Rendered images with source text:
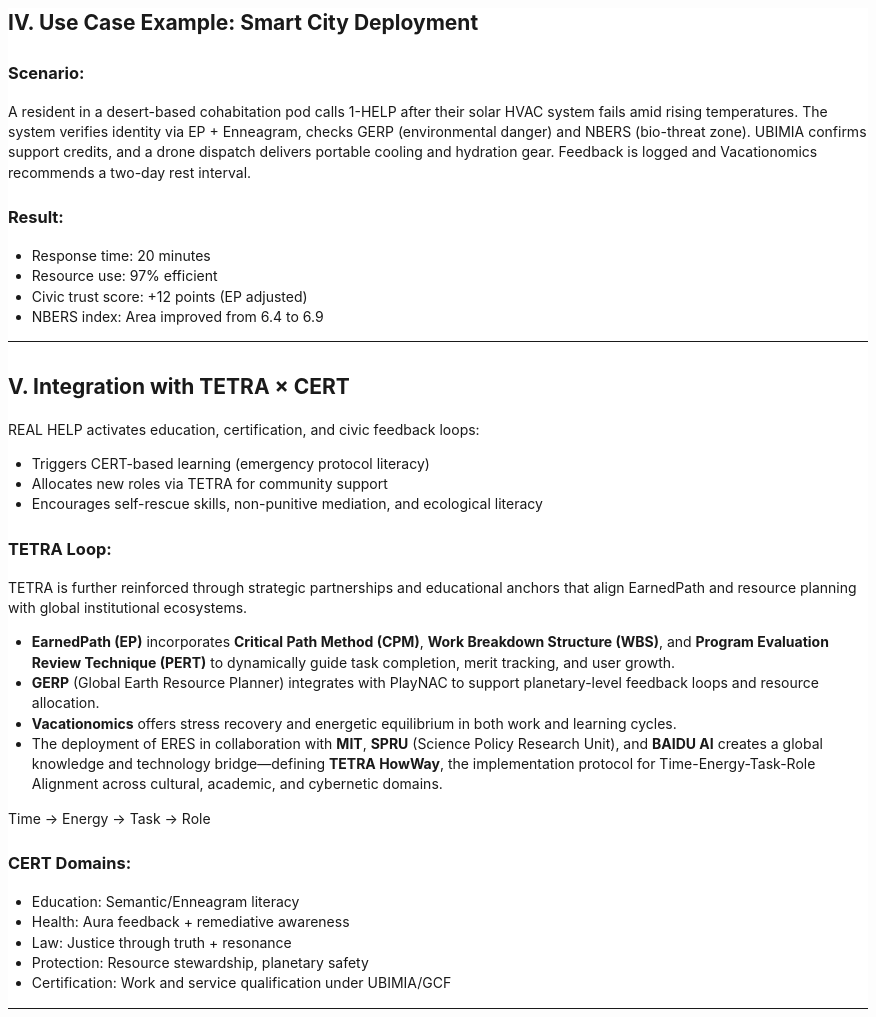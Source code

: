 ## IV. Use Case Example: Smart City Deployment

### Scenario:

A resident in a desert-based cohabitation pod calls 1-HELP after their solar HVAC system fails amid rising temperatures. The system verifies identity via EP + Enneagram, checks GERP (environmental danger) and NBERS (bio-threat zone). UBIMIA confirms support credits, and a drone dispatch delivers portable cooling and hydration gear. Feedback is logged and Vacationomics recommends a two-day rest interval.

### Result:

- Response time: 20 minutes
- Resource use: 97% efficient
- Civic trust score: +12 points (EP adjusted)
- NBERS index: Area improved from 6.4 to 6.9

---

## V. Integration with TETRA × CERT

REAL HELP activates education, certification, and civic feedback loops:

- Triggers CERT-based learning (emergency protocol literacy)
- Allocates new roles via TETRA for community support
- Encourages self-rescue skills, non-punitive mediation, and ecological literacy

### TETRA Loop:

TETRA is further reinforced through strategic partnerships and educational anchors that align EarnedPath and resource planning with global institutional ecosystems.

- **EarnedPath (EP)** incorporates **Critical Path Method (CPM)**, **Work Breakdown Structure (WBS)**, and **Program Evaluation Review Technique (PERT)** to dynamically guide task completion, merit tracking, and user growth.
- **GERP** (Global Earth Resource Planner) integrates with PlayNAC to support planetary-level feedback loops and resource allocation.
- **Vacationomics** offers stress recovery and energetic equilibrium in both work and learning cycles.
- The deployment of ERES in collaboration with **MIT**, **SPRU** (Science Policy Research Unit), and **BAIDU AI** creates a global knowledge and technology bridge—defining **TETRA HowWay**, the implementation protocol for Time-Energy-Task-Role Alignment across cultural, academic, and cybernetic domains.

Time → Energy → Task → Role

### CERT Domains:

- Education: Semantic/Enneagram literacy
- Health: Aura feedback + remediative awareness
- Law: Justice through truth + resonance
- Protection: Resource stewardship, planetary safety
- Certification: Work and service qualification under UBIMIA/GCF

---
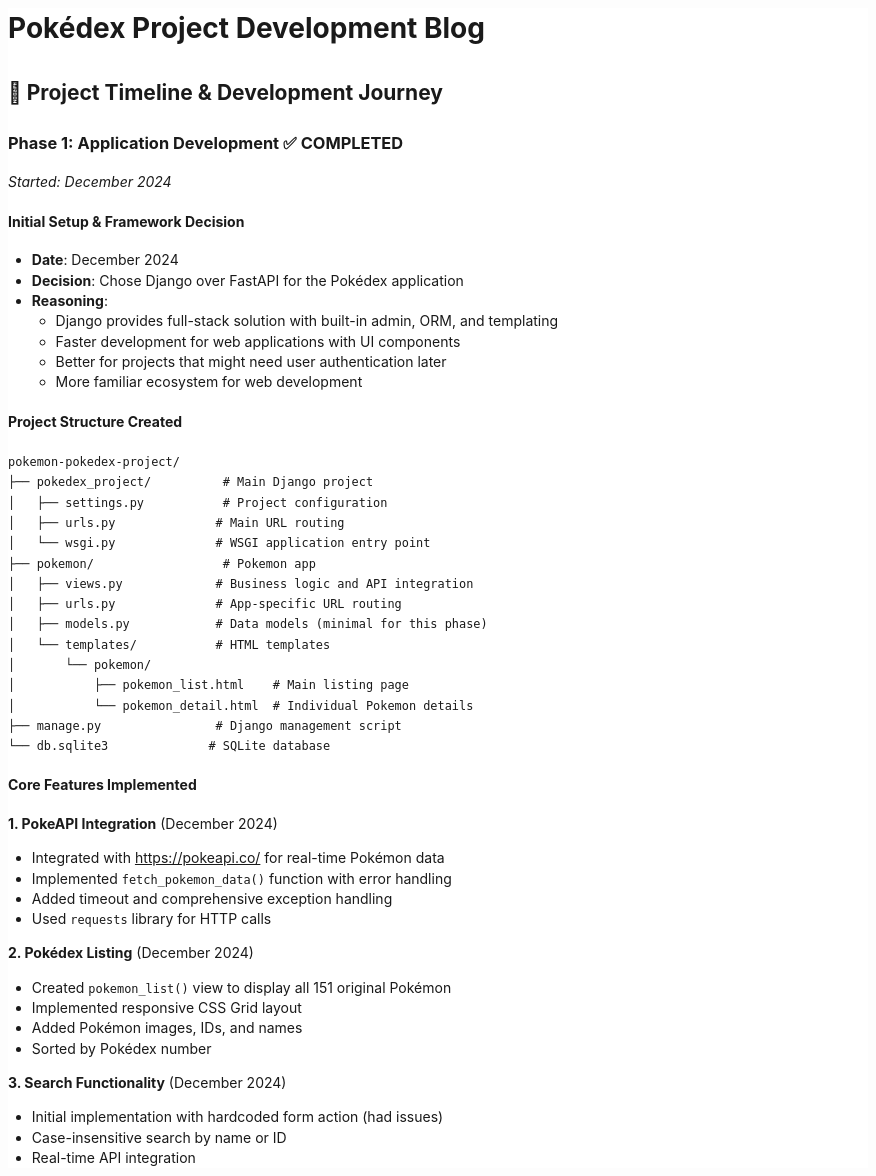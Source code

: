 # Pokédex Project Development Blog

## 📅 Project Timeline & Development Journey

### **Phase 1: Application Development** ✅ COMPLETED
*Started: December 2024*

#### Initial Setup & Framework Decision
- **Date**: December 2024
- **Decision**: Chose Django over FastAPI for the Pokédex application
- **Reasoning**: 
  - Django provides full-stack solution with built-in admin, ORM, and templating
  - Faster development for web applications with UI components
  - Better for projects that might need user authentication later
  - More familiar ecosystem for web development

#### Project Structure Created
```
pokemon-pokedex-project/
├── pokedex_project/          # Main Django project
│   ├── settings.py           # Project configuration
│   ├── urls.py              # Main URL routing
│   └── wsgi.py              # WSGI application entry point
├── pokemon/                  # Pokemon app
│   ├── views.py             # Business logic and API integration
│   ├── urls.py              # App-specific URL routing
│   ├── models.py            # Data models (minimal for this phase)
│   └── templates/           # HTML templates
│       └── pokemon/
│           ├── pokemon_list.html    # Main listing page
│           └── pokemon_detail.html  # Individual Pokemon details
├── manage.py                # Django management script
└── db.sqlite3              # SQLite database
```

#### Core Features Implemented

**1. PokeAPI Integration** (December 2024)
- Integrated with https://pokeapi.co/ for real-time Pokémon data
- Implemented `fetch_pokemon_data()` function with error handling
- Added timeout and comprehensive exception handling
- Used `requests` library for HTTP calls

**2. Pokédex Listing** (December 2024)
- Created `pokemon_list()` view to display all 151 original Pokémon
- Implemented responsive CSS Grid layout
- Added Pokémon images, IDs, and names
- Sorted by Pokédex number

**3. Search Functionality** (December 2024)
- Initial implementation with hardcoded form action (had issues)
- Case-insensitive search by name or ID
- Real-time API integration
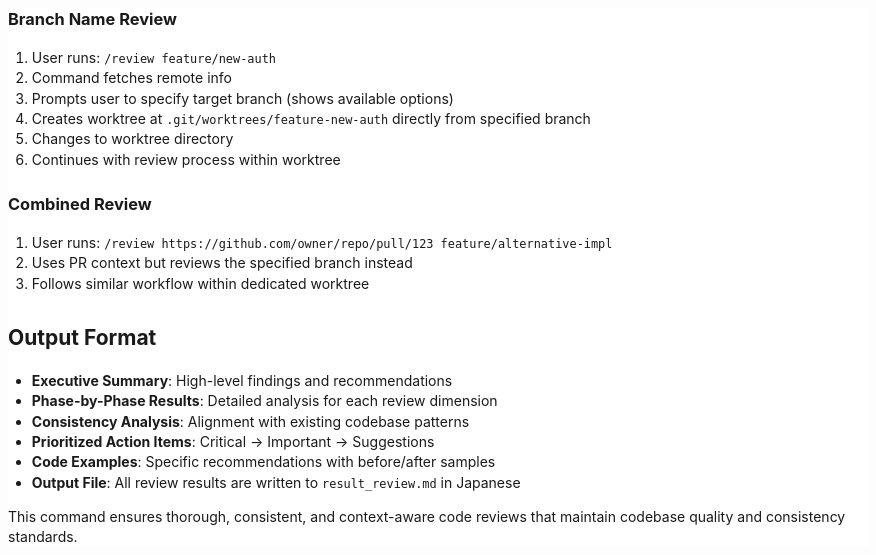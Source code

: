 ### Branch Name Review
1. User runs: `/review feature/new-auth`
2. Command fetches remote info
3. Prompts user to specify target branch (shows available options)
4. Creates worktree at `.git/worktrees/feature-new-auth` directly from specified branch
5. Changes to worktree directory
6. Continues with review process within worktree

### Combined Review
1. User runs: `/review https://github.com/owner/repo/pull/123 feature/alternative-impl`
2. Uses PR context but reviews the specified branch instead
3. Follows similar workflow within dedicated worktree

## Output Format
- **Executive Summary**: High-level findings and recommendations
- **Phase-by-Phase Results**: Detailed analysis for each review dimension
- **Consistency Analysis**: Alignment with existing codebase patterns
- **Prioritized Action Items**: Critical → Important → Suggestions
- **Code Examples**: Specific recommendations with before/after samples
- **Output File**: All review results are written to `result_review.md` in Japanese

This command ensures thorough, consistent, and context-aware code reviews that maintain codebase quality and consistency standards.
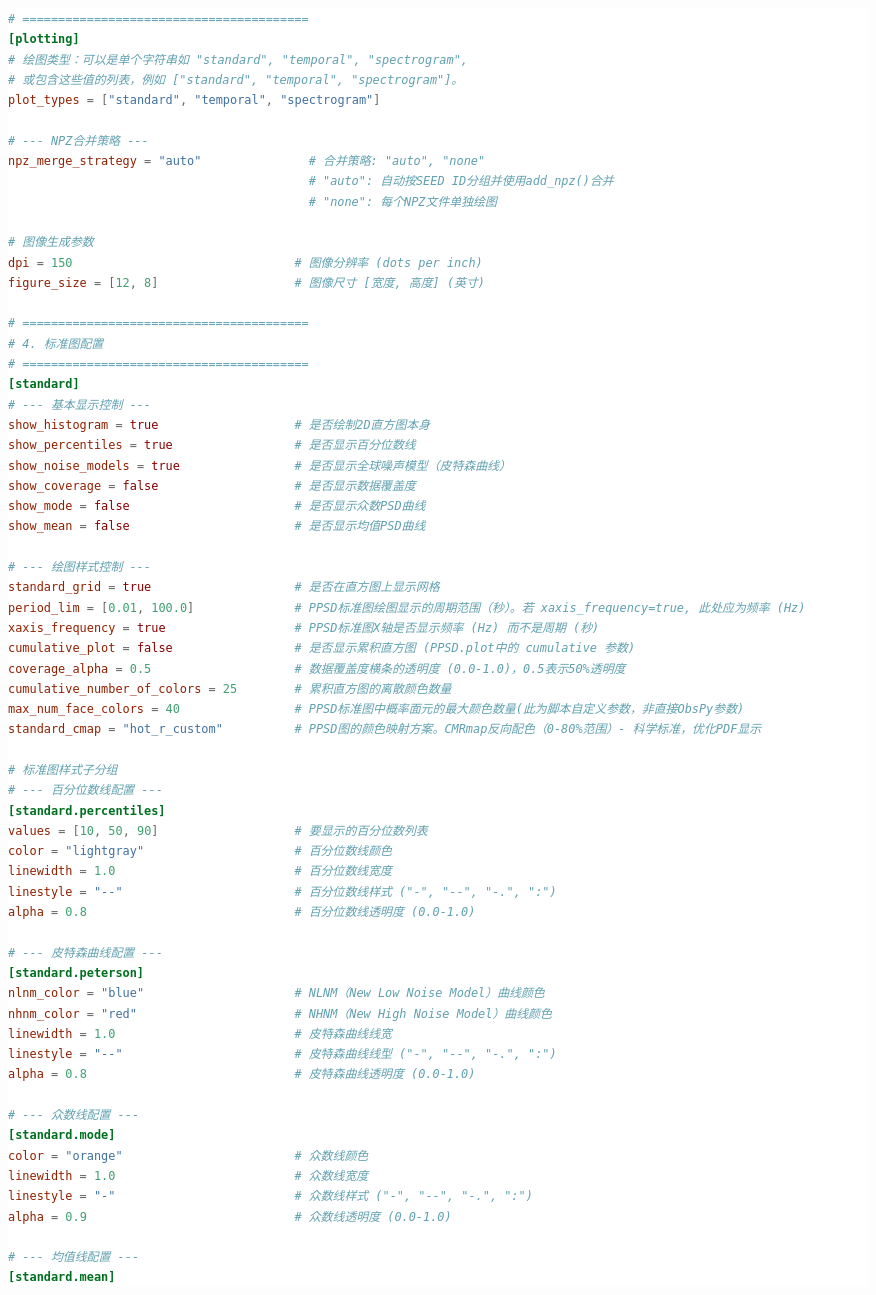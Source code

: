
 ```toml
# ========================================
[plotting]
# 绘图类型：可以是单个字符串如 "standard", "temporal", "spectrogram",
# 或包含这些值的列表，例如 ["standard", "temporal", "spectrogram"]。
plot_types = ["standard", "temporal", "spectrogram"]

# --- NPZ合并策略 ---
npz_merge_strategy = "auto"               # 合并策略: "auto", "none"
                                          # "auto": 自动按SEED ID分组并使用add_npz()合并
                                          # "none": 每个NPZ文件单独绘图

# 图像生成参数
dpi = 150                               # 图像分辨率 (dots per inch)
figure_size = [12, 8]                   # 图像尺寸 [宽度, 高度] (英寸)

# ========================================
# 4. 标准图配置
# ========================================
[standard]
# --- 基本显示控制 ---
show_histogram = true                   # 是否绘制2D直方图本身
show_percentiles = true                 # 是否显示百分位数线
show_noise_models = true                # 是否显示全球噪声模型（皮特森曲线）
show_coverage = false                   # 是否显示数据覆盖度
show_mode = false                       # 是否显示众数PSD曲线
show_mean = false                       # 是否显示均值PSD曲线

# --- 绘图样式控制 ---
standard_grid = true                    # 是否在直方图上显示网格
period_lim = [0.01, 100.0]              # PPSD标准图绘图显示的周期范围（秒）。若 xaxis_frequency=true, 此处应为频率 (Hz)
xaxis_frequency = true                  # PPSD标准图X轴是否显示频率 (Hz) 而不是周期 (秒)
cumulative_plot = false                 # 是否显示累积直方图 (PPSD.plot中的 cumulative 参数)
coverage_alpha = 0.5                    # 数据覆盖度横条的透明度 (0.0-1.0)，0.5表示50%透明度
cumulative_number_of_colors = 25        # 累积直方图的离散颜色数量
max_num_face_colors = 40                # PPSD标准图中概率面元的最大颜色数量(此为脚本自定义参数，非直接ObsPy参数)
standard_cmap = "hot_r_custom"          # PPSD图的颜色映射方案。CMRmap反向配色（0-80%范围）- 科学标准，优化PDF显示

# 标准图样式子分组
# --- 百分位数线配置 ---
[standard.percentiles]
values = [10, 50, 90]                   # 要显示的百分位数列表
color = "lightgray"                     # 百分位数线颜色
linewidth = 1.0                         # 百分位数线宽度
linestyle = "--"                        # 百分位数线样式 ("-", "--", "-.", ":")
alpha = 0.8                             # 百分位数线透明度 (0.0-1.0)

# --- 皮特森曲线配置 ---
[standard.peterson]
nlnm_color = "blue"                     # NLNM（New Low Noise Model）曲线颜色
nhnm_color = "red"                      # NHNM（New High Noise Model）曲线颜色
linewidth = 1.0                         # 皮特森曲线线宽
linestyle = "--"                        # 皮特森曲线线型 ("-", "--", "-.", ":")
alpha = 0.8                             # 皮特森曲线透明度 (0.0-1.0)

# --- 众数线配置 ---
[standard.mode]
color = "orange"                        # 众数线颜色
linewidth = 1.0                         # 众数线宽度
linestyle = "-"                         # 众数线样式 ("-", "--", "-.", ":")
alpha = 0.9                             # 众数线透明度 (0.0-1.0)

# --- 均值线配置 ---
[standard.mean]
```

### Instructions for the task
Transcribe every entry above exactly as it stands, but skip the images.

### Written solution
Source code

: ## IV. Use Case Example: Smart City Deployment

### Scenario:

A resident in a desert-based cohabitation pod calls 1-HELP after their solar HVAC system fails amid rising temperatures. The system verifies identity via EP + Enneagram, checks GERP (environmental danger) and NBERS (bio-threat zone). UBIMIA confirms support credits, and a drone dispatch delivers portable cooling and hydration gear. Feedback is logged and Vacationomics recommends a two-day rest interval.

### Result:

- Response time: 20 minutes
- Resource use: 97% efficient
- Civic trust score: +12 points (EP adjusted)
- NBERS index: Area improved from 6.4 to 6.9

---

## V. Integration with TETRA × CERT

REAL HELP activates education, certification, and civic feedback loops:

- Triggers CERT-based learning (emergency protocol literacy)
- Allocates new roles via TETRA for community support
- Encourages self-rescue skills, non-punitive mediation, and ecological literacy

### TETRA Loop:

TETRA is further reinforced through strategic partnerships and educational anchors that align EarnedPath and resource planning with global institutional ecosystems.

- **EarnedPath (EP)** incorporates **Critical Path Method (CPM)**, **Work Breakdown Structure (WBS)**, and **Program Evaluation Review Technique (PERT)** to dynamically guide task completion, merit tracking, and user growth.
- **GERP** (Global Earth Resource Planner) integrates with PlayNAC to support planetary-level feedback loops and resource allocation.
- **Vacationomics** offers stress recovery and energetic equilibrium in both work and learning cycles.
- The deployment of ERES in collaboration with **MIT**, **SPRU** (Science Policy Research Unit), and **BAIDU AI** creates a global knowledge and technology bridge—defining **TETRA HowWay**, the implementation protocol for Time-Energy-Task-Role Alignment across cultural, academic, and cybernetic domains.

Time → Energy → Task → Role

### CERT Domains:

- Education: Semantic/Enneagram literacy
- Health: Aura feedback + remediative awareness
- Law: Justice through truth + resonance
- Protection: Resource stewardship, planetary safety
- Certification: Work and service qualification under UBIMIA/GCF

---
Source code

: # Pokédex Project Development Blog

## 📅 Project Timeline & Development Journey

### **Phase 1: Application Development** ✅ COMPLETED
*Started: December 2024*

#### Initial Setup & Framework Decision
- **Date**: December 2024
- **Decision**: Chose Django over FastAPI for the Pokédex application
- **Reasoning**: 
  - Django provides full-stack solution with built-in admin, ORM, and templating
  - Faster development for web applications with UI components
  - Better for projects that might need user authentication later
  - More familiar ecosystem for web development

#### Project Structure Created
```
pokemon-pokedex-project/
├── pokedex_project/          # Main Django project
│   ├── settings.py           # Project configuration
│   ├── urls.py              # Main URL routing
│   └── wsgi.py              # WSGI application entry point
├── pokemon/                  # Pokemon app
│   ├── views.py             # Business logic and API integration
│   ├── urls.py              # App-specific URL routing
│   ├── models.py            # Data models (minimal for this phase)
│   └── templates/           # HTML templates
│       └── pokemon/
│           ├── pokemon_list.html    # Main listing page
│           └── pokemon_detail.html  # Individual Pokemon details
├── manage.py                # Django management script
└── db.sqlite3              # SQLite database
```

#### Core Features Implemented

**1. PokeAPI Integration** (December 2024)
- Integrated with https://pokeapi.co/ for real-time Pokémon data
- Implemented `fetch_pokemon_data()` function with error handling
- Added timeout and comprehensive exception handling
- Used `requests` library for HTTP calls

**2. Pokédex Listing** (December 2024)
- Created `pokemon_list()` view to display all 151 original Pokémon
- Implemented responsive CSS Grid layout
- Added Pokémon images, IDs, and names
- Sorted by Pokédex number

**3. Search Functionality** (December 2024)
- Initial implementation with hardcoded form action (had issues)
- Case-insensitive search by name or ID
- Real-time API integration
Source code

: ### Branch Name Review
1. User runs: `/review feature/new-auth`
2. Command fetches remote info
3. Prompts user to specify target branch (shows available options)
4. Creates worktree at `.git/worktrees/feature-new-auth` directly from specified branch
5. Changes to worktree directory
6. Continues with review process within worktree

### Combined Review
1. User runs: `/review https://github.com/owner/repo/pull/123 feature/alternative-impl`
2. Uses PR context but reviews the specified branch instead
3. Follows similar workflow within dedicated worktree

## Output Format
- **Executive Summary**: High-level findings and recommendations
- **Phase-by-Phase Results**: Detailed analysis for each review dimension
- **Consistency Analysis**: Alignment with existing codebase patterns
- **Prioritized Action Items**: Critical → Important → Suggestions
- **Code Examples**: Specific recommendations with before/after samples
- **Output File**: All review results are written to `result_review.md` in Japanese

This command ensures thorough, consistent, and context-aware code reviews that maintain codebase quality and consistency standards.
Source code

:
 ```toml
# ========================================
[plotting]
# 绘图类型：可以是单个字符串如 "standard", "temporal", "spectrogram",
# 或包含这些值的列表，例如 ["standard", "temporal", "spectrogram"]。
plot_types = ["standard", "temporal", "spectrogram"]

# --- NPZ合并策略 ---
npz_merge_strategy = "auto"               # 合并策略: "auto", "none"
                                          # "auto": 自动按SEED ID分组并使用add_npz()合并
                                          # "none": 每个NPZ文件单独绘图

# 图像生成参数
dpi = 150                               # 图像分辨率 (dots per inch)
figure_size = [12, 8]                   # 图像尺寸 [宽度, 高度] (英寸)

# ========================================
# 4. 标准图配置
# ========================================
[standard]
# --- 基本显示控制 ---
show_histogram = true                   # 是否绘制2D直方图本身
show_percentiles = true                 # 是否显示百分位数线
show_noise_models = true                # 是否显示全球噪声模型（皮特森曲线）
show_coverage = false                   # 是否显示数据覆盖度
show_mode = false                       # 是否显示众数PSD曲线
show_mean = false                       # 是否显示均值PSD曲线

# --- 绘图样式控制 ---
standard_grid = true                    # 是否在直方图上显示网格
period_lim = [0.01, 100.0]              # PPSD标准图绘图显示的周期范围（秒）。若 xaxis_frequency=true, 此处应为频率 (Hz)
xaxis_frequency = true                  # PPSD标准图X轴是否显示频率 (Hz) 而不是周期 (秒)
cumulative_plot = false                 # 是否显示累积直方图 (PPSD.plot中的 cumulative 参数)
coverage_alpha = 0.5                    # 数据覆盖度横条的透明度 (0.0-1.0)，0.5表示50%透明度
cumulative_number_of_colors = 25        # 累积直方图的离散颜色数量
max_num_face_colors = 40                # PPSD标准图中概率面元的最大颜色数量(此为脚本自定义参数，非直接ObsPy参数)
standard_cmap = "hot_r_custom"          # PPSD图的颜色映射方案。CMRmap反向配色（0-80%范围）- 科学标准，优化PDF显示

# 标准图样式子分组
# --- 百分位数线配置 ---
[standard.percentiles]
values = [10, 50, 90]                   # 要显示的百分位数列表
color = "lightgray"                     # 百分位数线颜色
linewidth = 1.0                         # 百分位数线宽度
linestyle = "--"                        # 百分位数线样式 ("-", "--", "-.", ":")
alpha = 0.8                             # 百分位数线透明度 (0.0-1.0)

# --- 皮特森曲线配置 ---
[standard.peterson]
nlnm_color = "blue"                     # NLNM（New Low Noise Model）曲线颜色
nhnm_color = "red"                      # NHNM（New High Noise Model）曲线颜色
linewidth = 1.0                         # 皮特森曲线线宽
linestyle = "--"                        # 皮特森曲线线型 ("-", "--", "-.", ":")
alpha = 0.8                             # 皮特森曲线透明度 (0.0-1.0)

# --- 众数线配置 ---
[standard.mode]
color = "orange"                        # 众数线颜色
linewidth = 1.0                         # 众数线宽度
linestyle = "-"                         # 众数线样式 ("-", "--", "-.", ":")
alpha = 0.9                             # 众数线透明度 (0.0-1.0)

# --- 均值线配置 ---
[standard.mean]
```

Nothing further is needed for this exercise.